We’re all bored of saying it… but ‘the Covid pandemic changed everything.’
This now well-voiced phrase has been used across the world by governments, businesses and even call centres. It’s meaning has become something associated with disruption, poor quality and general negativity. However, the use of virtual teaching and workshop delivery that has emerged from that initial pandemic chaos seems to be opening new doors to working with students from other parts of the world and in turn having a positive environmental impact.
I still look back at those lockdown days with dread, wondering how we got through all those months behind closed doors. One thing we at Highly Sprung were determined not to do was stop. Our workshops went online and we beamed our classes across Coventry and Warwickshire. Much like many of you reading this, we adapted. Our practice developed and we were made to think outside the box when it came to engaging children and young people in physical theatre… a practice based in contact and connection with others. Since those dark days our doors have been flung open and we have welcomed students young and old to join us in devising work and we haven’t, for one second, contemplated going back to teaching online.

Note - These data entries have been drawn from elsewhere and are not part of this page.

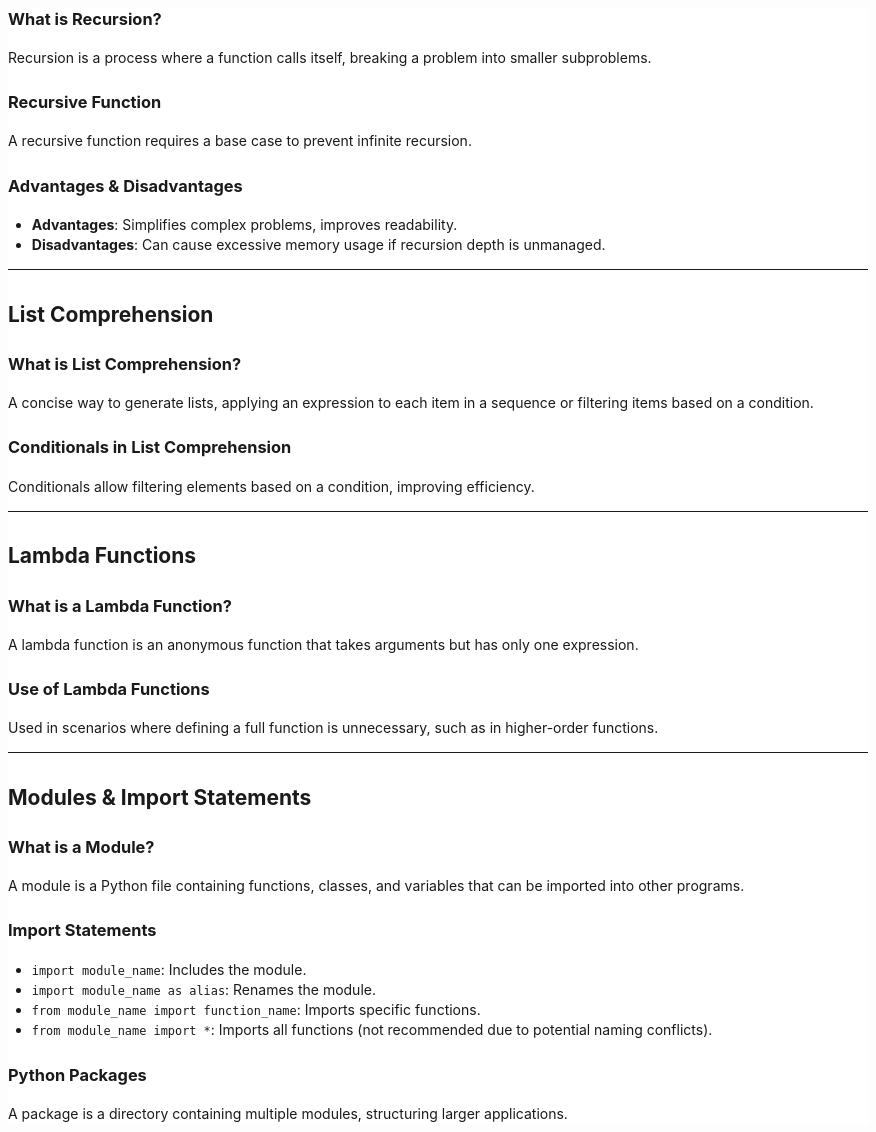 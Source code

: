 ### What is Recursion?
Recursion is a process where a function calls itself, breaking a problem into smaller subproblems.

### Recursive Function
A recursive function requires a base case to prevent infinite recursion.

### Advantages & Disadvantages
- **Advantages**: Simplifies complex problems, improves readability.
- **Disadvantages**: Can cause excessive memory usage if recursion depth is unmanaged.

---

## List Comprehension

### What is List Comprehension?
A concise way to generate lists, applying an expression to each item in a sequence or filtering items based on a condition.

### Conditionals in List Comprehension
Conditionals allow filtering elements based on a condition, improving efficiency.

---

## Lambda Functions

### What is a Lambda Function?
A lambda function is an anonymous function that takes arguments but has only one expression.

### Use of Lambda Functions
Used in scenarios where defining a full function is unnecessary, such as in higher-order functions.

---

## Modules & Import Statements

### What is a Module?
A module is a Python file containing functions, classes, and variables that can be imported into other programs.

### Import Statements
- `import module_name`: Includes the module.
- `import module_name as alias`: Renames the module.
- `from module_name import function_name`: Imports specific functions.
- `from module_name import *`: Imports all functions (not recommended due to potential naming conflicts).

### Python Packages
A package is a directory containing multiple modules, structuring larger applications.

So, when we were approached by International School Theatre Association to work with St Andrew’s High School in Thailand and return to the virtual classroom to deliver a workshop based on immersive theatre, we did so with a certain amount of trepidation.
Due to the time difference, the alarm went off at 4:00am and we were online teaching from our base at Daimler Powerhouse from 6:00am. Within just a few seconds Sarah and I were back in the zone where students followed online and the two of us demonstrated clearly, concisely, with close ups to camera, a Powerpoint presentation, and the ever tricky Q+A. The work created and generated by the young theatre makers was brilliant, especially from a group who have never had the opportunity to experience immersive work first hand. We explored the power of possibility and discovered the freedom that this form of performance generation brings. More importantly, the group identified immersive theatre as the opportunity to break the rules that traditional theatre has established over hundreds of years.
Breaking rules……. Whilst delivering the workshop, I realised that we too, in our workshop were breaking the rules. No longer were we sitting in a circle, the staple of any performing arts class. We were delivering the tasks via a projector screen thousands of miles away, and Highly Sprung a physical theatre company couldn’t have been further away from the participants, there was no physical contact. Yet, there was an incredible connection between the workshop material, the young people and us the deliverers. A lot of praise should be directed to the class teacher, Mr Heron who supported, stewarded, and cajoled the young people into action brilliantly throughout our time together.
“It was the best fun with the most useful range of activities we’ve had all year. Highly recommended!”
This positive experience has really helped open our eyes to the power of connectivity that can be generated through a Zoom screen. Yes, it’s not the easiest of ways to deliver a theatre-based workshop, but in a world where we need to limit air travel, where more and more of our young people need a connection with the arts and people outside of their usual circle, this exciting way of teaching, reaching across the world, needs to be explored and utilised more….
Maybe this is the positive that we can all take from that phrase ‘the Covid pandemic changed everything.’